Blockchains, Determinism, Monads, Agents and Functional Reactive Programming

(I am going to assume the reader is a software developer who's interested in programmable blockchains. If you feel confused by smart contracts etc, go read Programmable Blockchains in Context by Vinay Gupta, who explains them far better than I do!)

I would like to propose that blockchains are a network concurrency primitive, like the two-phase commit or distributed hash-tables. That modern Turing-Complete chains, like Ethereum, are simply Erlang or Smalltalk-style virtual machines, and that their blockchain nature is orthogonal to their VM nature. This makes blockchain's future simply a part (although a vital one) of the widening adoption of decentralized computing.

To start my argument, let's wind back to 90s LAN parties and the importance of determinism.

Networked computer games are not entirely dissimilar the usual international derivatives and securities trading examples used to promote blockchain: we have players, we have actions, there are elaborately computed rules and someone keeps score. In formal terms, StarCraft is a function over all possible moves and game states which maps to the resulting game state. Or in pseudo-code...

public Battlefield starcraft(
  Battlefield theBattlefield,
  Set<Commands> zerg,
  Set<Commands> terrans,
  Set<Commands> protos

If we only want to play a single-player game, it isn't important that this procedure is a pure-function. It is fine if the game states returned from an identical starting point are slightly different each time, maybe because different random numbers were used or some small difference in CPU architecture. Provided the result is reasonable I can still enjoy the game.

If I want to play multiplayer this becomes harder. We can take two approaches :-

  • Calculate the new game state centrally then replicate it to everyone.
  • Replicate the player moves and re-calculate the game state everywhere.

Generally game developers choose the second. The moves are fewer bytes than the game state. Less data, less bandwidth, less lag, more frames-per-second, happy gamers. (Happy gamers pay premium prices for enjoyable games from quality game studios who then bid a premium for the best network developers.) Computer games run as specialised virtual machines managing the interaction of their "pieces" [bullets, players, Zerg...] in discrete ticks that we could also call transactions or blocks.

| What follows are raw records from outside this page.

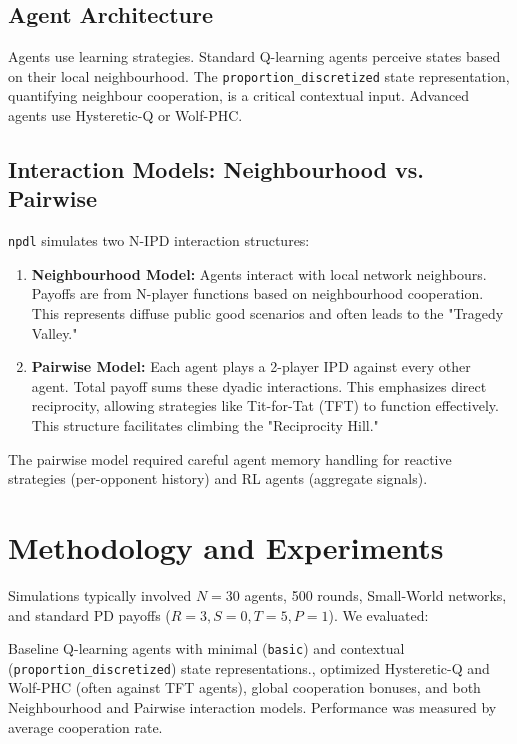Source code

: \documentclass[]{llncs} %
\begin{document}
\subsection{Agent Architecture}
Agents use learning strategies. Standard Q-learning agents perceive states based on their local neighbourhood. The \texttt{proportion_discretized} state representation, quantifying neighbour cooperation, is a critical contextual input. Advanced agents use Hysteretic-Q or Wolf-PHC.

\subsection{Interaction Models: Neighbourhood vs. Pairwise}
\texttt{npdl} simulates two N-IPD interaction structures:
\begin{enumerate}
    \item \textbf{Neighbourhood Model:} Agents interact with local network neighbours. Payoffs are from N-player functions based on neighbourhood cooperation. This represents diffuse public good scenarios and often leads to the "Tragedy Valley."

    \item \textbf{Pairwise Model:} Each agent plays a 2-player IPD against every other agent. Total payoff sums these dyadic interactions. This emphasizes direct reciprocity, allowing strategies like Tit-for-Tat (TFT) to function effectively. This structure facilitates climbing the "Reciprocity Hill."
\end{enumerate}
The pairwise model required careful agent memory handling for reactive strategies (per-opponent history) and RL agents (aggregate signals).

\section{Methodology and Experiments}
\label{sec:methodology}
Simulations typically involved $N=30$ agents, 500 rounds, Small-World networks, and standard PD payoffs ($R=3, S=0, T=5, P=1$).
We evaluated: \item Baseline Q-learning agents with minimal (\texttt{basic}) and contextual (\texttt{proportion_discretized}) state representations., optimized Hysteretic-Q and Wolf-PHC (often against TFT agents), global cooperation bonuses, and both Neighbourhood and Pairwise interaction models. Performance was measured by average cooperation rate.
\end{document}
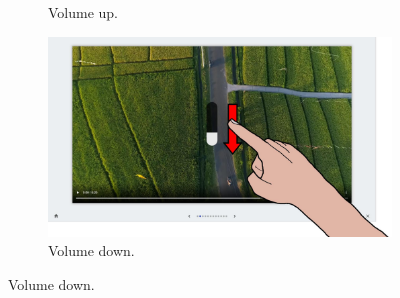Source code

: \begin{figure}[ht]
\begin{subfigure}{.24\textwidth}
        \vspace{-6pt}
        \captionsetup{width=.9\linewidth}
        \caption{Volume up.}
        \label{fig:lui:gestures:volume-up}
    \end{subfigure}
    \begin{subfigure}{.24\textwidth}
        \centering
        \includegraphics[width=.97\linewidth]{Figures/LUI/Gestures/swipe_down-volume.pdf}  
        \vspace{-6pt}
        \captionsetup{width=.9\linewidth}
        \caption{Volume down.}
        \label{fig:lui:gestures:volume-down}
    \end{subfigure}


\end{figure}
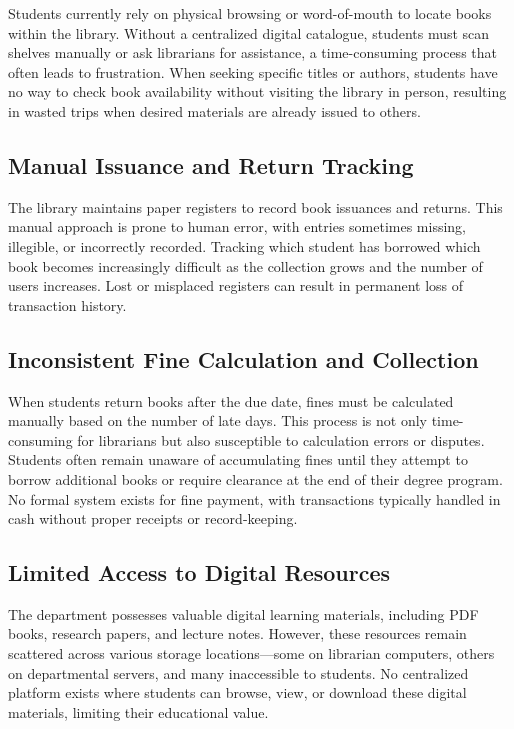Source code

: \documentclass[12pt,a4paper]{report}
\begin{document}
Students currently rely on physical browsing or word-of-mouth to locate books within the library. Without a centralized digital catalogue, students must scan shelves manually or ask librarians for assistance, a time-consuming process that often leads to frustration. When seeking specific titles or authors, students have no way to check book availability without visiting the library in person, resulting in wasted trips when desired materials are already issued to others.

\subsection{Manual Issuance and Return Tracking}

The library maintains paper registers to record book issuances and returns. This manual approach is prone to human error, with entries sometimes missing, illegible, or incorrectly recorded. Tracking which student has borrowed which book becomes increasingly difficult as the collection grows and the number of users increases. Lost or misplaced registers can result in permanent loss of transaction history.

\subsection{Inconsistent Fine Calculation and Collection}

When students return books after the due date, fines must be calculated manually based on the number of late days. This process is not only time-consuming for librarians but also susceptible to calculation errors or disputes. Students often remain unaware of accumulating fines until they attempt to borrow additional books or require clearance at the end of their degree program. No formal system exists for fine payment, with transactions typically handled in cash without proper receipts or record-keeping.

\subsection{Limited Access to Digital Resources}

The department possesses valuable digital learning materials, including PDF books, research papers, and lecture notes. However, these resources remain scattered across various storage locations—some on librarian computers, others on departmental servers, and many inaccessible to students. No centralized platform exists where students can browse, view, or download these digital materials, limiting their educational value.
\end{document}
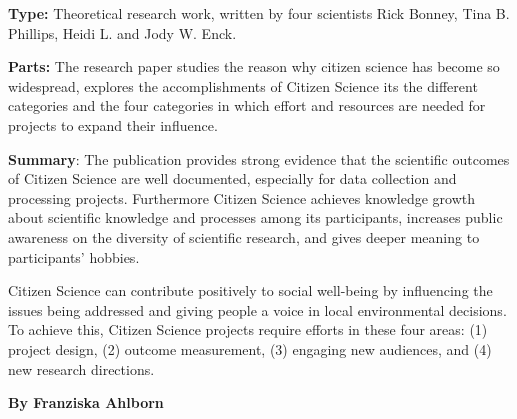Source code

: \documentclass{article}
\begin{document}
\textbf{Type: }Theoretical research work, written by four scientists Rick Bonney, Tina B. Phillips, Heidi L. and Jody W. Enck.


\textbf{Parts: }The research paper studies the reason why citizen science has become so widespread, explores the accomplishments of Citizen Science its the different categories and the four categories in which effort and resources are needed for projects to expand their influence.


\textbf{Summary}: The publication provides strong evidence that the scientific outcomes of Citizen Science are well documented, especially for data collection and processing projects. Furthermore Citizen Science achieves knowledge growth about scientific knowledge and processes among its participants, increases public awareness on the diversity of scientific research, and gives deeper meaning to participants' hobbies.


Citizen Science can contribute positively to social well-being by influencing the issues being addressed and giving people a voice in local environmental decisions. To achieve this, Citizen Science projects require efforts in these four areas: (1) project design, (2) outcome measurement, (3) engaging new audiences, and (4) new research directions.


\textbf{By Franziska Ahlborn}


\printbibliography[title={Bibliography}]
\end{document}
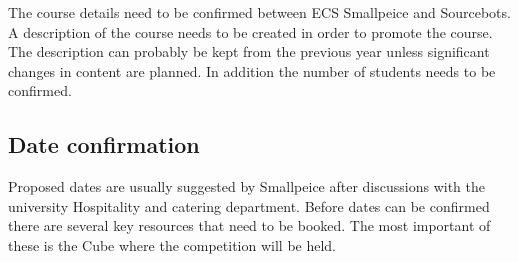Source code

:The course details need to be confirmed between ECS Smallpeice and Sourcebots.
A description of the course needs to be created in order to promote the course.
The description can probably be kept from the previous year unless significant changes in content are planned.
In addition the number of students needs to be confirmed.


\subsection{Date confirmation}

Proposed dates are usually suggested by Smallpeice after discussions with the university Hospitality and catering department.
Before dates can be confirmed there are several key resources that need to be booked.
The most important of these is the Cube where the competition will be held.

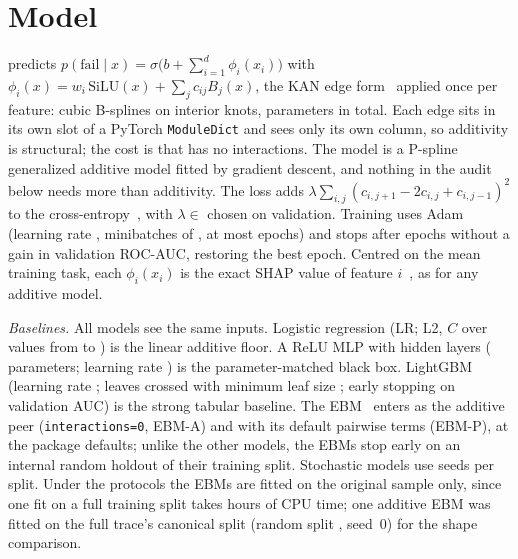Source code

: \section{Model}
\label{sec:model}

\kaam{} predicts $p(\text{fail}\mid x)=\sigma\big(b+\sum_{i=1}^{d}\phi_i(x_i)\big)$ with $\phi_i(x)=w_i\,\mathrm{SiLU}(x)+\sum_j c_{ij}B_j(x)$, the KAN edge form~\cite{liu2025kan} applied once per feature: cubic B-splines on  interior knots,  parameters in total. Each edge sits in its own slot of a PyTorch \texttt{ModuleDict} and sees only its own column, so additivity is structural; the cost is that \kaam{} has no interactions. The model is a P-spline generalized additive model fitted by gradient descent, and nothing in the audit below needs more than additivity. The loss adds $\lambda\sum_{i,j}(c_{i,j+1}-2c_{i,j}+c_{i,j-1})^2$ to the cross-entropy~\cite{eilers1996psplines}, with $\lambda\in$ chosen on validation. Training uses Adam~\cite{kingma2015adam} (learning rate , minibatches of , at most  epochs) and stops after  epochs without a gain in validation ROC-AUC, restoring the best epoch. Centred on the mean training task, each $\phi_i(x_i)$ is the exact SHAP value of feature $i$~\cite{lundberg2017shap}, as for any additive model.

\emph{Baselines.} All models see the same inputs. Logistic regression (LR; L2, $C$ over  values from  to ) is the linear additive floor. A ReLU MLP with hidden layers  ( parameters; learning rate ) is the parameter-matched black box. LightGBM~\cite{ke2017lightgbm} (learning rate ;  leaves crossed with minimum leaf size ; early stopping on validation AUC) is the strong tabular baseline. The EBM~\cite{nori2019interpretml} enters as the additive peer (\texttt{interactions=0}, EBM-A) and with its default pairwise terms (EBM-P), at the package defaults; unlike the other models, the EBMs stop early on an internal random holdout of their training split. Stochastic models use  seeds per split. Under the protocols the EBMs are fitted on the original sample only, since one fit on a full training split takes hours of CPU time; one additive EBM was fitted on the full trace's canonical split (random split , seed~0) for the shape comparison.
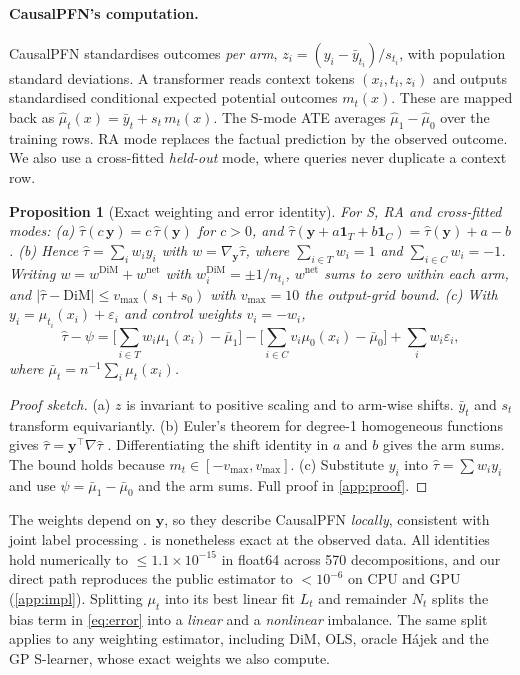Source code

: \documentclass{article}
\newtheorem{proposition}{Proposition}
\newcommand{\DiM}{\mathrm{DiM}}
\newcommand{\that}{\hat\tau}
\begin{document}
\paragraph{CausalPFN's computation.}
CausalPFN standardises outcomes \emph{per arm}, $z_i = (y_i - \bar y_{t_i})/s_{t_i}$, with population standard deviations. A transformer reads context tokens $(x_i, t_i, z_i)$ and outputs standardised conditional expected potential outcomes $m_t(x)$. These are mapped back as $\hat\mu_t(x) = \bar y_t + s_t\,m_t(x)$. The S-mode ATE averages $\hat\mu_1-\hat\mu_0$ over the training rows. RA mode replaces the factual prediction by the observed outcome. We also use a cross-fitted \emph{held-out} mode, where queries never duplicate a context row.

\begin{proposition}[Exact weighting and error identity]\label{prop:weights}
For S, RA and cross-fitted modes:
(a) $\that(c\,\mathbf y) = c\,\that(\mathbf y)$ for $c>0$, and $\that(\mathbf y + a\mathbf 1_{T} + b\mathbf 1_{C}) = \that(\mathbf y) + a - b$.
(b) Hence $\that = \sum_i w_i y_i$ with $w = \nabla_{\mathbf y}\that$, where $\sum_{i\in T} w_i = 1$ and $\sum_{i\in C} w_i = -1$. Writing $w = w^{\DiM} + w^{\mathrm{net}}$ with $w^{\DiM}_i = \pm 1/n_{t_i}$, $w^{\mathrm{net}}$ sums to zero within each arm, and $|\that - \DiM| \le v_{\max}(s_1+s_0)$ with $v_{\max}=10$ the output-grid bound.
(c) With $y_i = \mu_{t_i}(x_i) + \varepsilon_i$ and control weights $v_i = -w_i$,
\begin{equation}\label{eq:error}
\that - \psi = \Big[\textstyle\sum_{i\in T} w_i\mu_1(x_i) - \bar\mu_1\Big] - \Big[\sum_{i\in C} v_i\mu_0(x_i) - \bar\mu_0\Big] + \sum_i w_i\varepsilon_i ,
\end{equation}
where $\bar\mu_t = n^{-1}\sum_i \mu_t(x_i)$.
\end{proposition}
\begin{proof}[Proof sketch]
(a) $z$ is invariant to positive scaling and to arm-wise shifts. $\bar y_t$ and $s_t$ transform equivariantly. (b) Euler's theorem for degree-1 homogeneous functions gives $\that = \mathbf y^\top\nabla\that$ \citep[cf.][]{hesse2021fast}. Differentiating the shift identity in $a$ and $b$ gives the arm sums. The bound holds because $m_t \in [-v_{\max}, v_{\max}]$. (c) Substitute $y_i$ into $\that=\sum w_i y_i$ and use $\psi = \bar\mu_1-\bar\mu_0$ and the arm sums. Full proof in \cref{app:proof}.
\end{proof}
The weights depend on $\mathbf y$, so they describe CausalPFN \emph{locally}, consistent with joint label processing \citep{nguyen2026standardization}.  is nonetheless exact at the observed data. All identities hold numerically to $\le 1.1\times10^{-15}$ in float64 across 570 decompositions, and our direct path reproduces the public estimator to $<10^{-6}$ on CPU and GPU (\cref{app:impl}). Splitting $\mu_t$ into its best linear fit $L_t$ and remainder $N_t$ splits the bias term in \cref{eq:error} into a \emph{linear} and a \emph{nonlinear} imbalance. The same split applies to any weighting estimator, including DiM, OLS, oracle Hájek and the GP S-learner, whose exact weights we also compute.
\end{document}
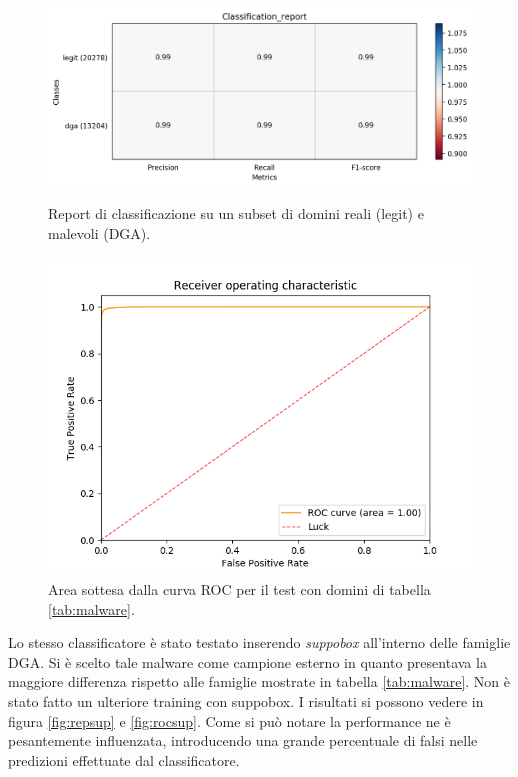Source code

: \begin{figure}[!ht]
    \centering
    \includegraphics[width=\columnwidth]{figures/rndf_tra_nosup_nosup/class_rep.png}
    \caption{Report di classificazione su un subset di domini reali (legit) e malevoli (DGA).\label{fig:repdga}}

    \centering
    \includegraphics[width=\columnwidth]{figures/rndf_tra_nosup_nosup/roc_plot.png}
    \caption{Area sottesa dalla curva ROC per il test con domini di tabella \ref{tab:malware}.\label{fig:rocdga}}
\end{figure}

Lo stesso classificatore è stato testato inserendo \textit{suppobox} all'interno delle famiglie DGA. Si è scelto tale malware come campione esterno in quanto presentava la maggiore differenza rispetto alle famiglie mostrate in tabella \ref{tab:malware}. Non è stato fatto un ulteriore training con suppobox. I risultati si possono vedere in figura \ref{fig:repsup} e \ref{fig:rocsup}. Come si può notare la performance ne è pesantemente influenzata, introducendo una grande percentuale di falsi nelle predizioni effettuate dal classificatore.

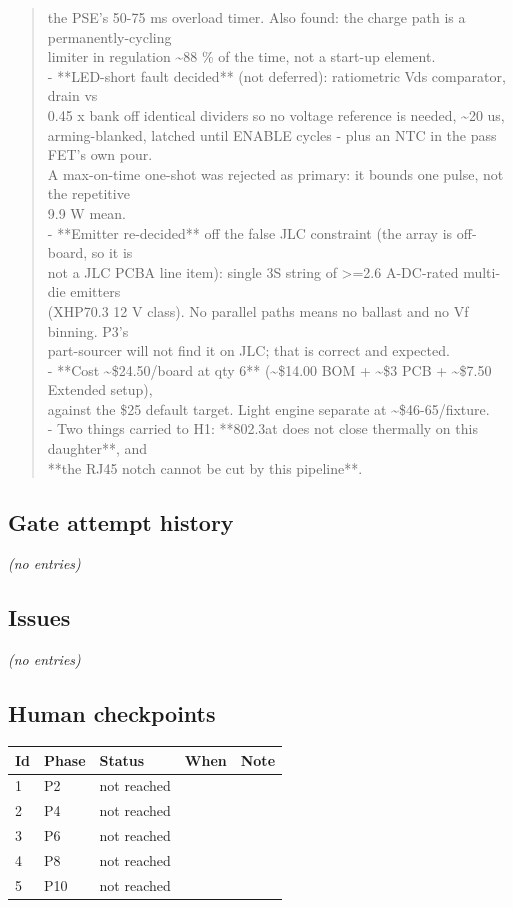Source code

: \documentclass[11pt,a4paper]{article}
\begin{document}
\begin{quote}
  the PSE's 50-75 ms overload timer. Also found: the charge path is a permanently-cycling\\
  limiter in regulation \textasciitilde{}88 \% of the time, not a start-up element.\\
- {*}{*}LED-short fault decided{*}{*} (not deferred): ratiometric Vds comparator, drain vs\\
  0.45 x bank off identical dividers so no voltage reference is needed, \textasciitilde{}20 us,\\
  arming-blanked, latched until ENABLE cycles - plus an NTC in the pass FET's own pour.\\
  A max-on-time one-shot was rejected as primary: it bounds one pulse, not the repetitive\\
  9.9 W mean.\\
- {*}{*}Emitter re-decided{*}{*} off the false JLC constraint (the array is off-board, so it is\\
  not a JLC PCBA line item): single 3S string of \textgreater{}=2.6 A-DC-rated multi-die emitters\\
  (XHP70.3 12 V class). No parallel paths means no ballast and no Vf binning. P3's\\
  part-sourcer will not find it on JLC; that is correct and expected.\\
- {*}{*}Cost \textasciitilde{}\$24.50/board at qty 6{*}{*} (\textasciitilde{}\$14.00 BOM + \textasciitilde{}\$3 PCB + \textasciitilde{}\$7.50 Extended setup),\\
  against the \$25 default target. Light engine separate at \textasciitilde{}\$46-65/fixture.\\
- Two things carried to H1: {*}{*}802.3at does not close thermally on this daughter{*}{*}, and\\
  {*}{*}the RJ45 notch cannot be cut by this pipeline{*}{*}.
\end{quote}
\subsection*{Gate attempt history}
\emph{(no entries)}
\subsection*{Issues}
\emph{(no entries)}
\subsection*{Human checkpoints}
{\small
\begin{longtable}{lllp{2.6cm}p{6.4cm}}
\toprule
\textbf{Id} & \textbf{Phase} & \textbf{Status} & \textbf{When} & \textbf{Note} \\
\midrule
\endhead
1 & P2 & not reached &  &  \\
2 & P4 & not reached &  &  \\
3 & P6 & not reached &  &  \\
4 & P8 & not reached &  &  \\
5 & P10 & not reached &  &  \\
\bottomrule
\end{longtable}
}
\end{document}

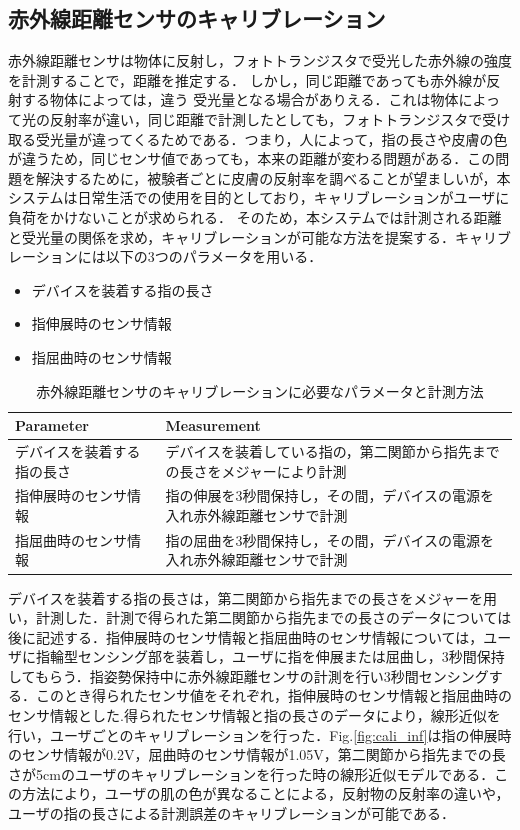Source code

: \subsection*{赤外線距離センサのキャリブレーション}
赤外線距離センサは物体に反射し，フォトトランジスタで受光した赤外線の強度を計測することで，距離を推定する．
しかし，同じ距離であっても赤外線が反射する物体によっては，違う
受光量となる場合がありえる．これは物体によって光の反射率が違い，同じ距離で計測したとしても，フォトトランジスタで受け取る受光量が違ってくるためである．つまり，人によって，指の長さや皮膚の色が違うため，同じセンサ値であっても，本来の距離が変わる問題がある．この問題を解決するために，被験者ごとに皮膚の反射率を調べることが望ましいが，本システムは日常生活での使用を目的としており，キャリブレーションがユーザに負荷をかけないことが求められる．
そのため，本システムでは計測される距離と受光量の関係を求め，キャリブレーションが可能な方法を提案する．キャリブレーションには以下の3つのパラメータを用いる．
\begin{itemize}
 \item デバイスを装着する指の長さ
 \item 指伸展時のセンサ情報
 \item 指屈曲時のセンサ情報
\end{itemize}
\fi

\begin{table}[H]
  \caption{赤外線距離センサのキャリブレーションに必要なパラメータと計測方法}
  \label{table:cali_inf}
  \centering
  \begin{tabular}{ll}
    \hline
    Parameter &  Measurement  \\
    \hline \hline
デバイスを装着する指の長さ&
デバイスを装着している指の，第二関節から指先までの長さをメジャーにより計測\\

指伸展時のセンサ情報&
指の伸展を3秒間保持し，その間，デバイスの電源を入れ赤外線距離センサで計測\\

指屈曲時のセンサ情報&
指の屈曲を3秒間保持し，その間，デバイスの電源を入れ赤外線距離センサで計測\\

    \hline
  \end{tabular}
\end{table}

デバイスを装着する指の長さは，第二関節から指先までの長さをメジャーを用い，計測した．計測で得られた第二関節から指先までの長さのデータについては後に記述する．指伸展時のセンサ情報と指屈曲時のセンサ情報については，ユーザに指輪型センシング部を装着し，ユーザに指を伸展または屈曲し，3秒間保持してもらう．指姿勢保持中に赤外線距離センサの計測を行い3秒間センシングする．このとき得られたセンサ値をそれぞれ，指伸展時のセンサ情報と指屈曲時のセンサ情報とした.得られたセンサ情報と指の長さのデータにより，線形近似を行い，ユーザごとのキャリブレーションを行った．Fig.\ref{fig:cali_inf}は指の伸展時のセンサ情報が0.2V，屈曲時のセンサ情報が1.05V，第二関節から指先までの長さが5cmのユーザのキャリブレーションを行った時の線形近似モデルである．この方法により，ユーザの肌の色が異なることによる，反射物の反射率の違いや，ユーザの指の長さによる計測誤差のキャリブレーションが可能である．

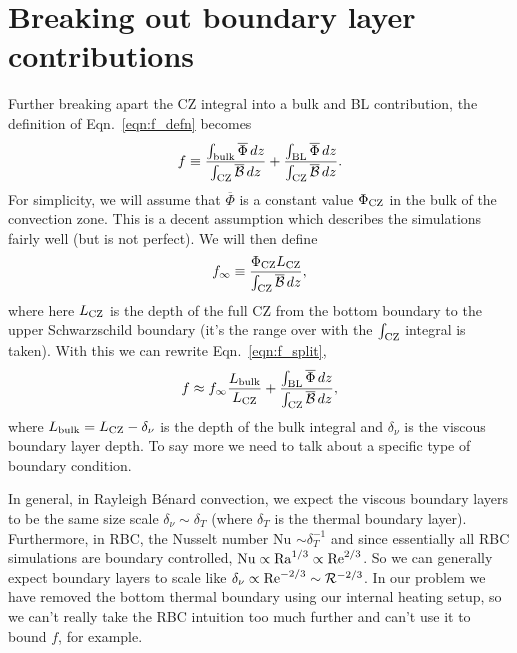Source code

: \documentclass[12pt]{article}
\renewcommand{\bar}[1]{\overline{#1}}
\newcommand{\mB}{\ensuremath{\mathcal{B}}}
\begin{document}
\section{Breaking out boundary layer contributions}
Further breaking apart the CZ integral into a bulk and BL contribution, the definition of Eqn.~\ref{eqn:f_defn} becomes
\begin{equation}
f \equiv 
\frac{\int_{\rm{bulk}}\bar{\Phi}\,dz}{\int_{\rm{CZ}}\bar{\mB}\,dz}
+
\frac{\int_{\rm{BL}}\bar{\Phi}\,dz}{\int_{\rm{CZ}}\bar{\mB}\,dz}.
\label{eqn:f_split}
\end{equation}
For simplicity, we will assume that $\bar{\Phi}$ is a constant value $\Phi_{\rm{CZ}}$ in the bulk of the convection zone.
This is a decent assumption which describes the simulations fairly well (but is not perfect).
We will then define
\begin{equation}
f_{\infty} \equiv \frac{\Phi_{\rm{CZ}} L_{\rm{CZ}}}{\int_{\rm{CZ}}\bar{\mB}\,dz},
\end{equation}
where here $L_{\rm{CZ}}$ is the depth of the full CZ from the bottom boundary to the upper Schwarzschild boundary (it's the range over with the $\int_{\rm{CZ}}$ integral is taken).
With this we can rewrite Eqn.~\ref{eqn:f_split},
\begin{equation}
f \approx f_{\infty} \frac{L_{\rm{bulk}}}{L_{\rm{CZ}}} + 
\frac{\int_{\rm{BL}}\bar{\Phi}\,dz}{\int_{\rm{CZ}}\bar{\mB}\,dz},
\label{eqn:f_approx}
\end{equation}
where $L_{\rm{bulk}} = L_{\rm{CZ}} - \delta_{\nu}$ is the depth of the bulk integral and $\delta_{\nu}$ is the viscous boundary layer depth.
To say more we need to talk about a specific type of boundary condition.

In general, in Rayleigh B\'{e}nard convection, we expect the viscous boundary layers to be the same size scale $\delta_{\nu} \sim \delta_{T}$ (where $\delta_T$ is the thermal boundary layer).
Furthermore, in RBC, the Nusselt number Nu $\sim \delta_T^{-1}$ and since essentially all RBC simulations are boundary controlled, $\rm{Nu} \propto \rm{Ra}^{1/3} \propto \rm{Re}^{2/3}$.
So we can generally expect boundary layers to scale like $\delta_{\nu} \propto \rm{Re}^{-2/3} \sim \mathcal{R}^{-2/3}$.
In our problem we have removed the bottom thermal boundary using our internal heating setup, so we can't really take the RBC intuition too much further and can't use it to bound $f$, for example.
\end{document}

(The challenges in this for game developers are beautifully laid out by Spencer Nielsen.)

We might imagine a particularly well-governed online game where each XBox hashes and signs the calculated game state, creating a cryptographically secure log held in common between the participant XBoxes.

We could even generalise to an N-player game where each unit is permissioned by a unique private key, who's censorship would be disastrous (see your science fiction bookshop for real-life examples) and who's players will accept a 1/600th of a second frame rate. Obviously no-one would build this, but he point I want to make is that the key to efficient distributed data structures is determinism. The defining factors in a distributed data structure are determinism and feedback. If the output of a transition is not an input of the next, then there is no persistence of data. If the transitions cannot be computed independently of any particular environment, then we cannot distribute the structure in any meaningful way.

I would suggest that on this basis, we can only build usable generic networking primitives within a functional programming paradigm. Hidden state allows unmanaged indeterminism which prevents us from slotting in new network logic in practice.

With this restriction, we can start to think of The Blockchain (cue heavenly choirs) - or hash-chains (used since the 90s) - as box carts on a railway. We write our logic, decide some of the structures need to be globally shared between all our clients and then we can pick the appropriate distributed network "rails" to load them onto. In the same way we might pick between MySQL or Redis today.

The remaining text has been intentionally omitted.